EXERCISE PROMPT: Return every line from the one with "10/10 01:00 |" through the one with "10/10 05:00 |", inclusive, exactly as it appears below.
(PROVIDED MATERIAL)
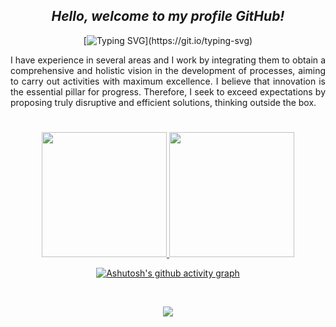 <span align="center">

## *Hello, welcome to my profile GitHub!*
[![Typing SVG](https://readme-typing-svg.herokuapp.com/?color=b1633f&size=35&center=true&vCenter=true&width=1000&lines=Hello,+world!+My+name+is+Jessica+Araujo.;I'm+from+Brazil+and+29+years+old!;Be+Welcome!)](https://git.io/typing-svg)

</span>

<span align="justify">

I have experience in several areas and I work by integrating them to obtain a comprehensive and holistic vision in the development of processes, aiming to carry out activities with maximum excellence. I believe that innovation is the essential pillar for progress. Therefore, I seek to exceed expectations by proposing truly disruptive and efficient solutions, thinking outside the box.
  
</span>

#

<span align="center">
  
<div align="center">
  <a href="https://github.com/JessicaArauj">
    <img src="https://github-readme-streak-stats.herokuapp.com/?user=jessicaarauj&theme=codeSTACKr&hide_border=true" style="max-width: 400px; height: 200px;">
    <img src="https://github-readme-stats.vercel.app/api/top-langs/?username=jessicaarauj&layout=compact&langs_count=7&theme=codeSTACKr&hide_border=true" style="max-width: 400px; height: 200px;">
  </a>
</div>

[![Ashutosh's github activity graph](https://github-readme-activity-graph.vercel.app/graph?username=JessicaArauj&bg_color=0d1117&color=b1633f&line=b1633f&point=b1633f&area=true&hide_border=true)](https://github.com/ashutosh00710/github-readme-activity-graph)


<div style="display: inline_block"><br>
<p align="center">
  <a href="https://skillicons.dev">
    <img src="https://skillicons.dev/icons?i=ai,opencv,anaconda,aws,azure,gcp,linux,debian,redhat,windows,latex,notion,figma,git,github,gitlab,docker,css,html,js,kubernetes,matlab,mysql,nodejs,postgres,firebase,graphql,powershell,py,pytorch,r,tensorflow,ts,v,visualstudio,vscode,npm,nodejs,yarn,cypress,selenium,postman" />
  </a>
</p>          


</div>
  
  </span>

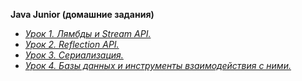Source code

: **Java Junior (домашние задания)**

- [*Урок 1. Лямбды и Stream API.*](https://github.com/Bev0802/javaJuniorHoweWork/tree/main/src/main/java/org/example/HW_1)
- [*Урок 2. Reflection API.*](https://github.com/Bev0802/javaJuniorHoweWork/tree/main/src/main/java/org/example/HW_2)
- [*Урок 3. Сериализация.*](https://github.com/Bev0802/javaJuniorHoweWork/tree/main/src/main/java/org/example/HW_3)
- [*Урок 4. Базы данных и инструменты взаимодействия с ними.*](https://github.com/Bev0802/javaJuniorHoweWork/tree/main/src/main/java/org/example/HW_4)
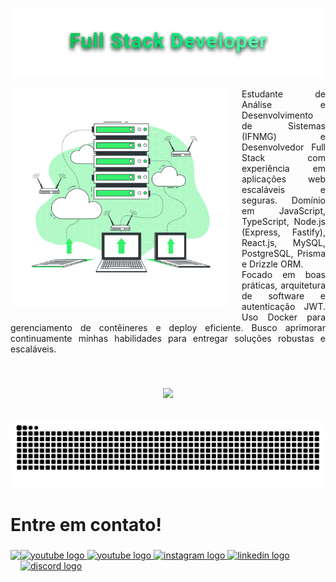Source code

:<br clear="both">

<p align="center">
  <img src="https://raw.githubusercontent.com/IsaqueTADS/IsaqueTADS/refs/heads/main/full_stack_animation.svg">
</p>

<img src="https://raw.githubusercontent.com/IsaqueTADS/IsaqueTADS/main/server-animate%20(1).svg" 
     align="left" 
     height="350" 
     style="margin-right: 20px; margin-bottom: 20px;" />

<p style="text-align: justify; max-width: 600px;">
  Estudante de Análise e Desenvolvimento de Sistemas (IFNMG) e Desenvolvedor Full Stack com experiência em aplicações web escaláveis e seguras. 
  Domínio em JavaScript, TypeScript, Node.js (Express, Fastify), React.js, MySQL, PostgreSQL, Prisma e Drizzle ORM. 
  <br/>
  Focado em boas práticas, arquitetura de software e autenticação JWT.
  Uso Docker para gerenciamento de contêineres e deploy eficiente. Busco aprimorar continuamente minhas habilidades para entregar soluções robustas e escaláveis.
</p>



<!-- <img align="left" height="350" src="https://raw.githubusercontent.com/IsaqueTADS/IsaqueTADS/main/server-animate%20(1).svg"  />

###

<p align="justify" >
  Estudante de Análise e Desenvolvimento de Sistemas (IFNMG) e Desenvolvedor Full Stack com experiência em aplicações web escaláveis e seguras. 
  Domínio em JavaScript, TypeScript, Node.js (Express, Fastify), React.js, MySQL, PostgreSQL, Prisma e Drizzle ORM. 
  <br/>
  Focado em boas práticas, arquitetura de software e autenticação JWT.
  Uso Docker para gerenciamento de contêineres e deploy eficiente. Busco aprimorar continuamente minhas habilidades para entregar soluções robustas e escaláveis.
</p> -->


###

<br clear="both">

<p align="center">
  <a href="https://skillicons.dev">
    <img src="https://skillicons.dev/icons?i=javascript,typescript,react,vite,nodejs,docker,postgres,prisma,express,html,css,cpp,git,github" />
  </a>
</p>

<br clear="both">

<div align="center">
  <img src="https://raw.githubusercontent.com/IsaqueTADS/IsaqueTADS/output/snake.svg" alt="Snake animation" />
</div>

###

<h1 align="left">Entre em contato!</h1>

###

<img align="left" height="150" src="https://github.com/IsaqueTADS/IsaqueTADS/blob/main/ISAQUE.gif?raw=true" />

###

<div align="left">
  <a href="https://www.youtube.com/channel/UC1ZcpOjaVvdP5d1Z0Z_HKsw" target="_blank">
    <img src="https://img.shields.io/static/v1?message=IsaqueTADS&logo=youtube&label=&color=FF0000&logoColor=white&labelColor=&style=for-the-badge" height="35" alt="youtube logo" />
  </a>

  <a href="https://www.youtube.com/@BaixaEnergia" target="_blank">
    <img src="https://img.shields.io/static/v1?message=BaixaEnergia&logo=youtube&label=&color=FF0000&logoColor=white&labelColor=&style=for-the-badge" height="35" alt="youtube logo" />
  </a>

  <a href="https://www.instagram.com/isaque_rodriguesdev/?next=%2F" target="_blank">
    <img src="https://img.shields.io/static/v1?message=Instagram&logo=instagram&label=&color=e867d1&logoColor=white&labelColor=&style=for-the-badge" height="35" alt="instagram logo" />
  </a>

  <a href="https://www.linkedin.com/in/isaque-rodriguestads" target="_blank">
    <img src="https://img.shields.io/static/v1?message=LinkedIn&logo=linkedin&label=&color=0077B5&logoColor=white&labelColor=&style=for-the-badge" height="35" alt="linkedin logo" />
  </a>

  <a href="https://discord.gg/95vAUDcv" target="_blank">
    <img src="https://img.shields.io/static/v1?message=Discord&logo=discord&label=&color=7289DA&logoColor=white&labelColor=&style=for-the-badge" height="35" alt="discord logo" />
  </a>
</div>
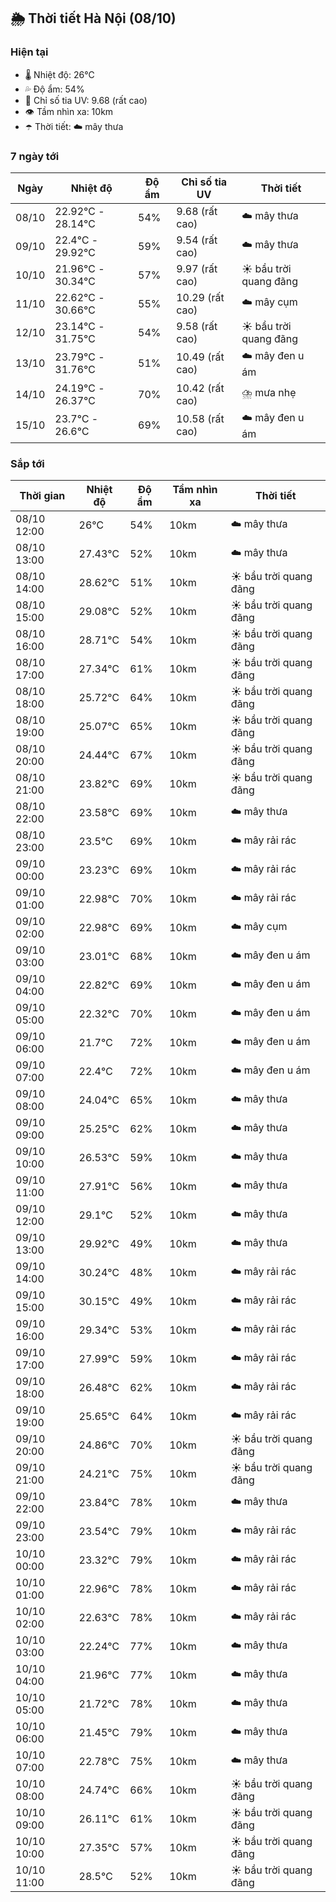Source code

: ## 🌦️ Thời tiết Hà Nội (08/10)

### Hiện tại

- 🌡️ Nhiệt độ: 26℃
- 💦 Độ ẩm: 54%
- 🌟 Chỉ số tia UV: 9.68 (rất cao)
- 👁️ Tầm nhìn xa: 10km
- ☂️ Thời tiết: ☁️ mây thưa

### 7 ngày tới

| Ngày | Nhiệt độ | Độ ẩm | Chỉ số tia UV | Thời tiết |
| --- | --- | --- | --- | --- |
| 08/10 | 22.92℃ - 28.14℃ | 54% | 9.68 (rất cao) | ☁️ mây thưa |
| 09/10 | 22.4℃ - 29.92℃ | 59% | 9.54 (rất cao) | ☁️ mây thưa |
| 10/10 | 21.96℃ - 30.34℃ | 57% | 9.97 (rất cao) | ☀️ bầu trời quang đãng |
| 11/10 | 22.62℃ - 30.66℃ | 55% | 10.29 (rất cao) | ☁️ mây cụm |
| 12/10 | 23.14℃ - 31.75℃ | 54% | 9.58 (rất cao) | ☀️ bầu trời quang đãng |
| 13/10 | 23.79℃ - 31.76℃ | 51% | 10.49 (rất cao) | ☁️ mây đen u ám |
| 14/10 | 24.19℃ - 26.37℃ | 70% | 10.42 (rất cao) | ⛈️ mưa nhẹ |
| 15/10 | 23.7℃ - 26.6℃ | 69% | 10.58 (rất cao) | ☁️ mây đen u ám |

### Sắp tới

| Thời gian | Nhiệt độ | Độ ẩm | Tầm nhìn xa | Thời tiết |
| --- | --- | --- | --- | --- |
| 08/10 12:00 | 26℃ | 54% | 10km | ☁️ mây thưa |
| 08/10 13:00 | 27.43℃ | 52% | 10km | ☁️ mây thưa |
| 08/10 14:00 | 28.62℃ | 51% | 10km | ☀️ bầu trời quang đãng |
| 08/10 15:00 | 29.08℃ | 52% | 10km | ☀️ bầu trời quang đãng |
| 08/10 16:00 | 28.71℃ | 54% | 10km | ☀️ bầu trời quang đãng |
| 08/10 17:00 | 27.34℃ | 61% | 10km | ☀️ bầu trời quang đãng |
| 08/10 18:00 | 25.72℃ | 64% | 10km | ☀️ bầu trời quang đãng |
| 08/10 19:00 | 25.07℃ | 65% | 10km | ☀️ bầu trời quang đãng |
| 08/10 20:00 | 24.44℃ | 67% | 10km | ☀️ bầu trời quang đãng |
| 08/10 21:00 | 23.82℃ | 69% | 10km | ☀️ bầu trời quang đãng |
| 08/10 22:00 | 23.58℃ | 69% | 10km | ☁️ mây thưa |
| 08/10 23:00 | 23.5℃ | 69% | 10km | ☁️ mây rải rác |
| 09/10 00:00 | 23.23℃ | 69% | 10km | ☁️ mây rải rác |
| 09/10 01:00 | 22.98℃ | 70% | 10km | ☁️ mây rải rác |
| 09/10 02:00 | 22.98℃ | 69% | 10km | ☁️ mây cụm |
| 09/10 03:00 | 23.01℃ | 68% | 10km | ☁️ mây đen u ám |
| 09/10 04:00 | 22.82℃ | 69% | 10km | ☁️ mây đen u ám |
| 09/10 05:00 | 22.32℃ | 70% | 10km | ☁️ mây đen u ám |
| 09/10 06:00 | 21.7℃ | 72% | 10km | ☁️ mây đen u ám |
| 09/10 07:00 | 22.4℃ | 72% | 10km | ☁️ mây đen u ám |
| 09/10 08:00 | 24.04℃ | 65% | 10km | ☁️ mây thưa |
| 09/10 09:00 | 25.25℃ | 62% | 10km | ☁️ mây thưa |
| 09/10 10:00 | 26.53℃ | 59% | 10km | ☁️ mây thưa |
| 09/10 11:00 | 27.91℃ | 56% | 10km | ☁️ mây thưa |
| 09/10 12:00 | 29.1℃ | 52% | 10km | ☁️ mây thưa |
| 09/10 13:00 | 29.92℃ | 49% | 10km | ☁️ mây thưa |
| 09/10 14:00 | 30.24℃ | 48% | 10km | ☁️ mây rải rác |
| 09/10 15:00 | 30.15℃ | 49% | 10km | ☁️ mây rải rác |
| 09/10 16:00 | 29.34℃ | 53% | 10km | ☁️ mây rải rác |
| 09/10 17:00 | 27.99℃ | 59% | 10km | ☁️ mây rải rác |
| 09/10 18:00 | 26.48℃ | 62% | 10km | ☁️ mây rải rác |
| 09/10 19:00 | 25.65℃ | 64% | 10km | ☁️ mây rải rác |
| 09/10 20:00 | 24.86℃ | 70% | 10km | ☀️ bầu trời quang đãng |
| 09/10 21:00 | 24.21℃ | 75% | 10km | ☀️ bầu trời quang đãng |
| 09/10 22:00 | 23.84℃ | 78% | 10km | ☁️ mây thưa |
| 09/10 23:00 | 23.54℃ | 79% | 10km | ☁️ mây rải rác |
| 10/10 00:00 | 23.32℃ | 79% | 10km | ☁️ mây rải rác |
| 10/10 01:00 | 22.96℃ | 78% | 10km | ☁️ mây rải rác |
| 10/10 02:00 | 22.63℃ | 78% | 10km | ☁️ mây rải rác |
| 10/10 03:00 | 22.24℃ | 77% | 10km | ☁️ mây thưa |
| 10/10 04:00 | 21.96℃ | 77% | 10km | ☁️ mây thưa |
| 10/10 05:00 | 21.72℃ | 78% | 10km | ☁️ mây thưa |
| 10/10 06:00 | 21.45℃ | 79% | 10km | ☁️ mây thưa |
| 10/10 07:00 | 22.78℃ | 75% | 10km | ☁️ mây thưa |
| 10/10 08:00 | 24.74℃ | 66% | 10km | ☀️ bầu trời quang đãng |
| 10/10 09:00 | 26.11℃ | 61% | 10km | ☀️ bầu trời quang đãng |
| 10/10 10:00 | 27.35℃ | 57% | 10km | ☀️ bầu trời quang đãng |
| 10/10 11:00 | 28.5℃ | 52% | 10km | ☀️ bầu trời quang đãng |
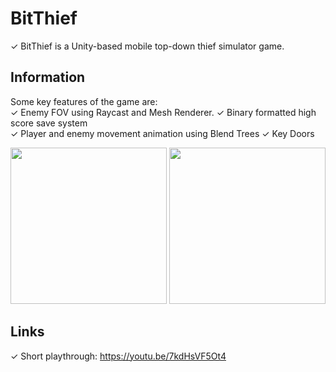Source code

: # BitThief
✓ BitThief is a Unity-based mobile top-down thief simulator game.

## Information
Some key features of the game are:  
✓ Enemy FOV using Raycast and Mesh Renderer.
✓ Binary formatted high score save system    
✓ Player and enemy movement animation using Blend Trees
✓ Key Doors

<img src="https://media.giphy.com/media/gcV3boN3NEcZLRno8E/giphy.gif" width="250"/>

<img src="https://media.giphy.com/media/7Qht65iEc29xgWkxvb/giphy.gif" width="250"/>

## Links
✓ Short playthrough: https://youtu.be/7kdHsVF5Ot4
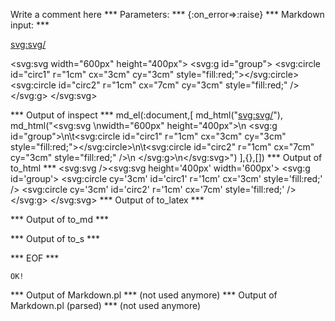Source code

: Write a comment here
*** Parameters: ***
{:on_error=>:raise}
*** Markdown input: ***

<svg:svg/>

<svg:svg 
width="600px" height="400px">
  <svg:g id="group">
	<svg:circle id="circ1" r="1cm" cx="3cm" cy="3cm" style="fill:red;"></svg:circle>
	<svg:circle id="circ2" r="1cm" cx="7cm" cy="3cm" style="fill:red;" />
  </svg:g>
</svg:svg>

*** Output of inspect ***
md_el(:document,[
	md_html("<svg:svg/>"),
	md_html("<svg:svg \nwidth=\"600px\" height=\"400px\">\n  <svg:g id=\"group\">\n\t<svg:circle id=\"circ1\" r=\"1cm\" cx=\"3cm\" cy=\"3cm\" style=\"fill:red;\"></svg:circle>\n\t<svg:circle id=\"circ2\" r=\"1cm\" cx=\"7cm\" cy=\"3cm\" style=\"fill:red;\" />\n  </svg:g>\n</svg:svg>")
],{},[])
*** Output of to_html ***
<svg:svg /><svg:svg height='400px' width='600px'>
  <svg:g id='group'>
	<svg:circle cy='3cm' id='circ1' r='1cm' cx='3cm' style='fill:red;' />
	<svg:circle cy='3cm' id='circ2' r='1cm' cx='7cm' style='fill:red;' />
  </svg:g>
</svg:svg>
*** Output of to_latex ***

*** Output of to_md ***

*** Output of to_s ***

*** EOF ***



	OK!



*** Output of Markdown.pl ***
(not used anymore)
*** Output of Markdown.pl (parsed) ***
(not used anymore)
(End PROVIDED MATERIAL)
RESPONSE AREA:
| 10/10 01:00 | 22.96℃ | 78% | 10km | ☁️ mây rải rác |
| 10/10 02:00 | 22.63℃ | 78% | 10km | ☁️ mây rải rác |
| 10/10 03:00 | 22.24℃ | 77% | 10km | ☁️ mây thưa |
| 10/10 04:00 | 21.96℃ | 77% | 10km | ☁️ mây thưa |
| 10/10 05:00 | 21.72℃ | 78% | 10km | ☁️ mây thưa |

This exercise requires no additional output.